Give the total number of lines in the data below that include "chainCode", and nothing else.

** Task inputs follows **

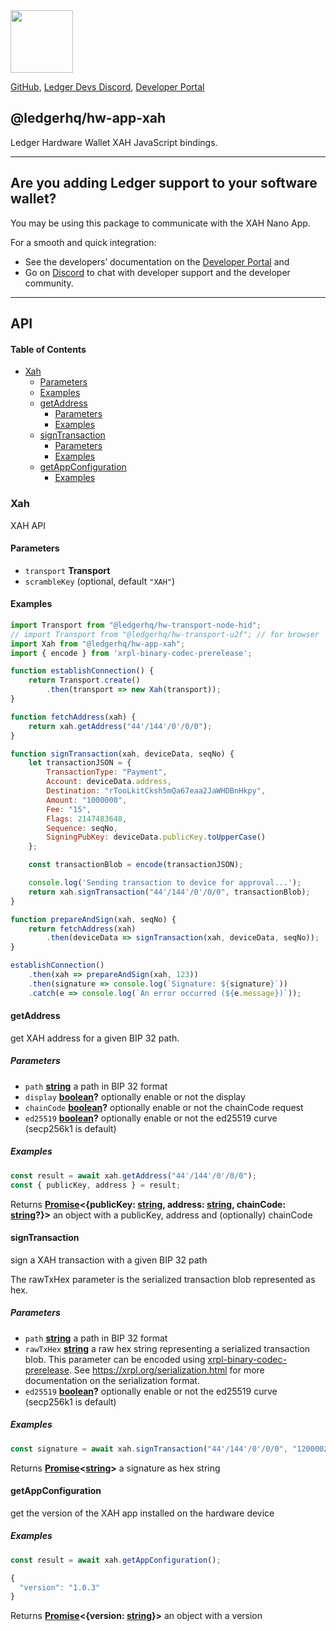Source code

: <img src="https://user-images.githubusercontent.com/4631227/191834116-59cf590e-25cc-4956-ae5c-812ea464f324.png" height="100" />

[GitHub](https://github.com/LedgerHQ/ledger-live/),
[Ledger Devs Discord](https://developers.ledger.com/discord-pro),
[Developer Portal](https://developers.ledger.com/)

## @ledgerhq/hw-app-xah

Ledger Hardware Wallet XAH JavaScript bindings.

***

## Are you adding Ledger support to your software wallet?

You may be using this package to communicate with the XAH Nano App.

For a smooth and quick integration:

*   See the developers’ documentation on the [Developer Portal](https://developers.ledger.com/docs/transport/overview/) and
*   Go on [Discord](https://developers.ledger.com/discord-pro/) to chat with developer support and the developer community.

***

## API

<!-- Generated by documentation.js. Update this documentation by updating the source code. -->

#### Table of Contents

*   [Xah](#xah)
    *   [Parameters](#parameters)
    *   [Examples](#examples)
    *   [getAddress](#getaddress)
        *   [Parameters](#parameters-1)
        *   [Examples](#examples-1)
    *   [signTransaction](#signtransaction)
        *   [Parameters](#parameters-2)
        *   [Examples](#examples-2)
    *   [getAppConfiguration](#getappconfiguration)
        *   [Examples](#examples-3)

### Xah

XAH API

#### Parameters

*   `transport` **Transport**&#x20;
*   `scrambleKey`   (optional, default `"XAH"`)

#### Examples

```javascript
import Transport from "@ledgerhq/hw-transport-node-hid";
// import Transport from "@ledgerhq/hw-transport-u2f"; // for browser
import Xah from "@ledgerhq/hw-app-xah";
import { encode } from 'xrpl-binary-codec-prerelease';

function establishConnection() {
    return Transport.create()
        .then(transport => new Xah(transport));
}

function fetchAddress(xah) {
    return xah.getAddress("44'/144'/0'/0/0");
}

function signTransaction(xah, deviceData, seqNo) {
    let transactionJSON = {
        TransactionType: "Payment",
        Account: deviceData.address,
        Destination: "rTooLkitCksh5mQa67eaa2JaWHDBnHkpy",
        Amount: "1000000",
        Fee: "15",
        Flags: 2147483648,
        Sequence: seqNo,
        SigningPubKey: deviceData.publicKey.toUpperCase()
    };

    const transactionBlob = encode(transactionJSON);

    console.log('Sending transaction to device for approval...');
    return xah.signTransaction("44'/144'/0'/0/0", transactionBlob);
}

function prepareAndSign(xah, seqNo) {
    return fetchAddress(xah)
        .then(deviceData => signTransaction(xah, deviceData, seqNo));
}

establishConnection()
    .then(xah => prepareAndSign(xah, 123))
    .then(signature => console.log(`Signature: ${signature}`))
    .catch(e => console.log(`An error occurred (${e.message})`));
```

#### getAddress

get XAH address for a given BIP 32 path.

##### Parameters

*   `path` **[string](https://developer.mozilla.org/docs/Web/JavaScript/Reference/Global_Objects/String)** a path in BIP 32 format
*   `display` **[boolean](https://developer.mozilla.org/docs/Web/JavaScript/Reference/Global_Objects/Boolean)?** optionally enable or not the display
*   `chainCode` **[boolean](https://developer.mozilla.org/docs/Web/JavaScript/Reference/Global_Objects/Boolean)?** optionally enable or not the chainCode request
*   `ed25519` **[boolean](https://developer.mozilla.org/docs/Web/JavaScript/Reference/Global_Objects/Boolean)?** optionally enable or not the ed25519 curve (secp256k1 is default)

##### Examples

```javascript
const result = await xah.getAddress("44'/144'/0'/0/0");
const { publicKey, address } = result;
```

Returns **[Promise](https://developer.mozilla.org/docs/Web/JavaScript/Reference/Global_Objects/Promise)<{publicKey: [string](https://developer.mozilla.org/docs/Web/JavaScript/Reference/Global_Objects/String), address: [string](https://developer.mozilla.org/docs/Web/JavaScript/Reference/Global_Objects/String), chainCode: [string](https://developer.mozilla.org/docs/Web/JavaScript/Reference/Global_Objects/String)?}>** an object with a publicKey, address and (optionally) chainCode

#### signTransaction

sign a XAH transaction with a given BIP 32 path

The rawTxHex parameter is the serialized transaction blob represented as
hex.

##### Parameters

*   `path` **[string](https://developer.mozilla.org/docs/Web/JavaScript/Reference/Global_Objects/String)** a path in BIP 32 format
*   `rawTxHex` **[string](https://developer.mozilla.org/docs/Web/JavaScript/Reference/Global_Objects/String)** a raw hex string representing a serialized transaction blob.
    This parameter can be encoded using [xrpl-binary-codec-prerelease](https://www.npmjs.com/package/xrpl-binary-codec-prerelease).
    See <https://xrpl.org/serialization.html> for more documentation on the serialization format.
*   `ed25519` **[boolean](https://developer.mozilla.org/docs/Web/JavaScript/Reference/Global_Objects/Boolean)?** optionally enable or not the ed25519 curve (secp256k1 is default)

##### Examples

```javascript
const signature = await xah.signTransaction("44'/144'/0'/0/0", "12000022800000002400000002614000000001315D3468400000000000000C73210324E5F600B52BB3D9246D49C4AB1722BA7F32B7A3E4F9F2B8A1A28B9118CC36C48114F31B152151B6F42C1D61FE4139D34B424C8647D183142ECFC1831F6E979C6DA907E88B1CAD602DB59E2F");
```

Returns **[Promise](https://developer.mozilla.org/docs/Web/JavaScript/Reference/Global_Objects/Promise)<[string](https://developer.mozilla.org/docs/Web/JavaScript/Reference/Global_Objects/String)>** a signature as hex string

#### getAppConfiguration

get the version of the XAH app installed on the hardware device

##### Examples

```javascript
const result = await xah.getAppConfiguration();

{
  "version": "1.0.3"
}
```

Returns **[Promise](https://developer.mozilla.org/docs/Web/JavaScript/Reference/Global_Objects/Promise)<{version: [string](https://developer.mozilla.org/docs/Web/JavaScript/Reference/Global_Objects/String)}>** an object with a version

** End of Task inputs **

(Task output): 2